◆ **Task goal**
Reproduce, character for character, the entries from their opening line through the line with "1. 개발 프레임워크".
----- Dataset extract
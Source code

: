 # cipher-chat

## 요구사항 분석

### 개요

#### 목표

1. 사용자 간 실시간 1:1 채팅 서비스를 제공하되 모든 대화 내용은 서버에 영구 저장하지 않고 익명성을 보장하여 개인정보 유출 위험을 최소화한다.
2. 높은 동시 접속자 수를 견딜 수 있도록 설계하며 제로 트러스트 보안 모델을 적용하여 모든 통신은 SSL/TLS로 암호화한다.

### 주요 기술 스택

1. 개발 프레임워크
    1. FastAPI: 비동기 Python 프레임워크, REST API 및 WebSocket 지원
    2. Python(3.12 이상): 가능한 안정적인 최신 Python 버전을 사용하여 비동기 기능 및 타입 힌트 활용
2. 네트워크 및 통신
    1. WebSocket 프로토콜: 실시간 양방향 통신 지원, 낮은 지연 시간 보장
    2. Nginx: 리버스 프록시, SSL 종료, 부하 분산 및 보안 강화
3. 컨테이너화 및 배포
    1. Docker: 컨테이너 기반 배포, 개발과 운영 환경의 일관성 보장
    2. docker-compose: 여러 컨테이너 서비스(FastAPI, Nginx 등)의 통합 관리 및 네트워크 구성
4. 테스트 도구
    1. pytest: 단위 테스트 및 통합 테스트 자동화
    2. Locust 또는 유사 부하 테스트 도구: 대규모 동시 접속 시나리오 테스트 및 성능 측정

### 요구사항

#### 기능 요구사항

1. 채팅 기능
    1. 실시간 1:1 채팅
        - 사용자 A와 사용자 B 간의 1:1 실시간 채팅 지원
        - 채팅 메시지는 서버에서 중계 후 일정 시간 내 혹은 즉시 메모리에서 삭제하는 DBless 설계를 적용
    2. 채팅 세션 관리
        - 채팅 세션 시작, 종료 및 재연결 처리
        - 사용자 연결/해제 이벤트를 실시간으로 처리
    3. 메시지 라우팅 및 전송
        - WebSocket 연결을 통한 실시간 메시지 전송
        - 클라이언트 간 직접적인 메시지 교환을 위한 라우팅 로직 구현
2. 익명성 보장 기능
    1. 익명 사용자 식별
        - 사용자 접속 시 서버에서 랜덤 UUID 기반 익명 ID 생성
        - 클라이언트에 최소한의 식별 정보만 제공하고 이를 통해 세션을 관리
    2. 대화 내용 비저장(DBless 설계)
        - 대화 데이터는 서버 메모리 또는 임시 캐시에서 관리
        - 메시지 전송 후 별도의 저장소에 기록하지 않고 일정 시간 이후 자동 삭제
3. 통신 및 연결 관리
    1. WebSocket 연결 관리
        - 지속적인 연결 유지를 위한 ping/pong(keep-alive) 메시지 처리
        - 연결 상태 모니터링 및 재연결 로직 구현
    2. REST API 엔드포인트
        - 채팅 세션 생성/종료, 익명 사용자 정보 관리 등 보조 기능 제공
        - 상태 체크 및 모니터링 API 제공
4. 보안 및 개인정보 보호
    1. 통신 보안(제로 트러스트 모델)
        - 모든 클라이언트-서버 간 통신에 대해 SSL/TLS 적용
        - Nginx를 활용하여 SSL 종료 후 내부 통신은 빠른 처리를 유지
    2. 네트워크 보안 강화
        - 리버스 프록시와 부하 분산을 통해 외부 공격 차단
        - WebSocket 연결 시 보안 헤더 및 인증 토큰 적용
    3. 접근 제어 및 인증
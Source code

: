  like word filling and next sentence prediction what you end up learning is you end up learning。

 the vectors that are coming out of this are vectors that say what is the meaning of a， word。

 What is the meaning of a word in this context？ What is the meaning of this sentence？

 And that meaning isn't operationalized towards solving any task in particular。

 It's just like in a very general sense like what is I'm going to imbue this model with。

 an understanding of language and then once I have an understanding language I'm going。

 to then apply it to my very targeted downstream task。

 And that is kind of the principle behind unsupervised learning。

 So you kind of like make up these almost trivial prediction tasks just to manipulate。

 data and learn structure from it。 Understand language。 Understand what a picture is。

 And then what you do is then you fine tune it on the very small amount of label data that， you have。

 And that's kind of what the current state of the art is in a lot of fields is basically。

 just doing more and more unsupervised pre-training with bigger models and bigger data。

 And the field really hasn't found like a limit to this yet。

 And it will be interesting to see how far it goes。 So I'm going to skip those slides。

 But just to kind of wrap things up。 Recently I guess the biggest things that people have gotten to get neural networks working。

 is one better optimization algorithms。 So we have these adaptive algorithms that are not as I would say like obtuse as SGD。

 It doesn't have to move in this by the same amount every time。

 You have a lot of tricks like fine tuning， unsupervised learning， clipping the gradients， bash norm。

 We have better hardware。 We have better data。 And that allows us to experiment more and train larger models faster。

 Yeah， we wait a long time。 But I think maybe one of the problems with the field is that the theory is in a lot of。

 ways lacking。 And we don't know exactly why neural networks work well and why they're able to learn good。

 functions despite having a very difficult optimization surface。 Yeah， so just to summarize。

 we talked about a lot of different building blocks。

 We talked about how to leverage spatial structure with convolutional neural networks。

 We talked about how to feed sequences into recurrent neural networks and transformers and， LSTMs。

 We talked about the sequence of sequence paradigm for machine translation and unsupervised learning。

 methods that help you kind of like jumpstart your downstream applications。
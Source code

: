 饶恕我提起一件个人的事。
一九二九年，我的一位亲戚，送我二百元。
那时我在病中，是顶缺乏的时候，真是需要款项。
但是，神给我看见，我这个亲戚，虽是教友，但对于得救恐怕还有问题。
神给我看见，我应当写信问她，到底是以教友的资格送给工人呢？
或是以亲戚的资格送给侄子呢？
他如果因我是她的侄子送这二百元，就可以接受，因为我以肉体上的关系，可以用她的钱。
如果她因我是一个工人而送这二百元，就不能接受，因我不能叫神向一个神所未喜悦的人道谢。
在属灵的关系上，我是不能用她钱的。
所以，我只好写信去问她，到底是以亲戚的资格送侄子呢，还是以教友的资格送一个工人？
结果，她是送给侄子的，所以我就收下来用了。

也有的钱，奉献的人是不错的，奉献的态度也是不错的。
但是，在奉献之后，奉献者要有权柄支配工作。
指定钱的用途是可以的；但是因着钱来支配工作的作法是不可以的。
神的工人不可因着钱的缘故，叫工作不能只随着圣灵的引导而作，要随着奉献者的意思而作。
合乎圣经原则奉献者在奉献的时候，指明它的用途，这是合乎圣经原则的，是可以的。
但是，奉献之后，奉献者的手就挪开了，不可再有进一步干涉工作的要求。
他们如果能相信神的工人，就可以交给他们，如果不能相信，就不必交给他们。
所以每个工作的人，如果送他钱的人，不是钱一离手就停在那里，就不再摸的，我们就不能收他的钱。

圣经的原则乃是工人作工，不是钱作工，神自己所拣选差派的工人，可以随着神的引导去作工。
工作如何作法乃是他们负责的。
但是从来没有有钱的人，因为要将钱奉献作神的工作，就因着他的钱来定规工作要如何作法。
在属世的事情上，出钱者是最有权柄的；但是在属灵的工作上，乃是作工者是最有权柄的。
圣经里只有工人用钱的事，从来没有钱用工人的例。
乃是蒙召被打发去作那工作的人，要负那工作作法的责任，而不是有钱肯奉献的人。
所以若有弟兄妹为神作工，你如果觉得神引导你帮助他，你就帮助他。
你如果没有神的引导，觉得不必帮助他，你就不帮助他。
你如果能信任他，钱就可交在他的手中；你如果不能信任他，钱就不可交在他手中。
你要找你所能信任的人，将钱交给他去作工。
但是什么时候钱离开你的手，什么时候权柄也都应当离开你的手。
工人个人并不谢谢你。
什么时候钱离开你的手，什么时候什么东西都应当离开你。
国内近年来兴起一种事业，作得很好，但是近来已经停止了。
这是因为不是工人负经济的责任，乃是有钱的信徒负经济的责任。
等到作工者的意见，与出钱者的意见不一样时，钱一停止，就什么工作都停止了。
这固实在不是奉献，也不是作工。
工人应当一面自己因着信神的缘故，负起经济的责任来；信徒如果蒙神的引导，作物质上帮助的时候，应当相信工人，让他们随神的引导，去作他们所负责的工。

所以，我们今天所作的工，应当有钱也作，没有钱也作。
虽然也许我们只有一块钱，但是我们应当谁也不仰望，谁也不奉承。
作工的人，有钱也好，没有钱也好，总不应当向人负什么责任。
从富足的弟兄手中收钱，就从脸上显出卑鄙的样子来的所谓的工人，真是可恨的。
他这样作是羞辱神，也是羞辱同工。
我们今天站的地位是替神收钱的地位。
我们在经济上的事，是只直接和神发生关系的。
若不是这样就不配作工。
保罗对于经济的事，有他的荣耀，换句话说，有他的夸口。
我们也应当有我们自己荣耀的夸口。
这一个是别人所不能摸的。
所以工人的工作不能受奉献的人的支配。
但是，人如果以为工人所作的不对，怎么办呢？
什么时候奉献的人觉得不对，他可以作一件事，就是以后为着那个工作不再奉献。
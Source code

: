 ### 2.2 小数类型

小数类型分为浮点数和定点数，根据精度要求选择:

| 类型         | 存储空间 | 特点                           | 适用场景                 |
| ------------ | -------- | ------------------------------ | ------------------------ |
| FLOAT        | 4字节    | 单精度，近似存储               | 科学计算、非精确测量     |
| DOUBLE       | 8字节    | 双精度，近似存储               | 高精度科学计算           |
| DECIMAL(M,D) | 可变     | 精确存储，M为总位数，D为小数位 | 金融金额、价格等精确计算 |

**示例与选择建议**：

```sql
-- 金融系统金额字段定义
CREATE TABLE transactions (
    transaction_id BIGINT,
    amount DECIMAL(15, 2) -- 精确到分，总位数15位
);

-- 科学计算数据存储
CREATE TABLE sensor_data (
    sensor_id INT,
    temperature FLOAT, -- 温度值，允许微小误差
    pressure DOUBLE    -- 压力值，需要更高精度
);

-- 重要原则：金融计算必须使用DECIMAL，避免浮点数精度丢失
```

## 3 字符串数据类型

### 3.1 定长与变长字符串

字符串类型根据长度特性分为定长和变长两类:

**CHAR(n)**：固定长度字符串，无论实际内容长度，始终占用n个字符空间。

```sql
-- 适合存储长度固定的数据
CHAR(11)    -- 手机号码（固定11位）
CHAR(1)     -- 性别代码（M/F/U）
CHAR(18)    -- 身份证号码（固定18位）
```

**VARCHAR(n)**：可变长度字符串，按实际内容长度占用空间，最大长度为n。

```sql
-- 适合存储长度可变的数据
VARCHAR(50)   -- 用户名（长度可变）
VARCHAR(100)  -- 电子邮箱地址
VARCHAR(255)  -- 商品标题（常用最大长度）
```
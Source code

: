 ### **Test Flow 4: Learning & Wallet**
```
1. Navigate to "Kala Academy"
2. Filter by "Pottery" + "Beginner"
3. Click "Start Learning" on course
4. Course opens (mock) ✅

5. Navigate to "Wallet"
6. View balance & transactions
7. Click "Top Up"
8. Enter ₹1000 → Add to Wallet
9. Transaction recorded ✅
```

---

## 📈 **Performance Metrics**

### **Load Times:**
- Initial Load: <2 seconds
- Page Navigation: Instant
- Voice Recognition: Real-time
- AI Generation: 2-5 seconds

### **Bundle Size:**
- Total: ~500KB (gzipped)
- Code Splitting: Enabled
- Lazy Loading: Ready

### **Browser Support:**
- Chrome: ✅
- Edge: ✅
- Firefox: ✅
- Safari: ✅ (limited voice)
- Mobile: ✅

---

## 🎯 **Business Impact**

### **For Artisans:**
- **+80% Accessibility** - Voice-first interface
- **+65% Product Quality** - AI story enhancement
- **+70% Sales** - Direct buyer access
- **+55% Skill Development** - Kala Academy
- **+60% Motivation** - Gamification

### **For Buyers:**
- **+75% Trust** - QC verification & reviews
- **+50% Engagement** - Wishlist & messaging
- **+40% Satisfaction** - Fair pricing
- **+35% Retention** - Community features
----------
◆ **Answer section**
Source code

: # cipher-chat

## 요구사항 분석

### 개요

#### 목표

1. 사용자 간 실시간 1:1 채팅 서비스를 제공하되 모든 대화 내용은 서버에 영구 저장하지 않고 익명성을 보장하여 개인정보 유출 위험을 최소화한다.
2. 높은 동시 접속자 수를 견딜 수 있도록 설계하며 제로 트러스트 보안 모델을 적용하여 모든 통신은 SSL/TLS로 암호화한다.

### 주요 기술 스택

1. 개발 프레임워크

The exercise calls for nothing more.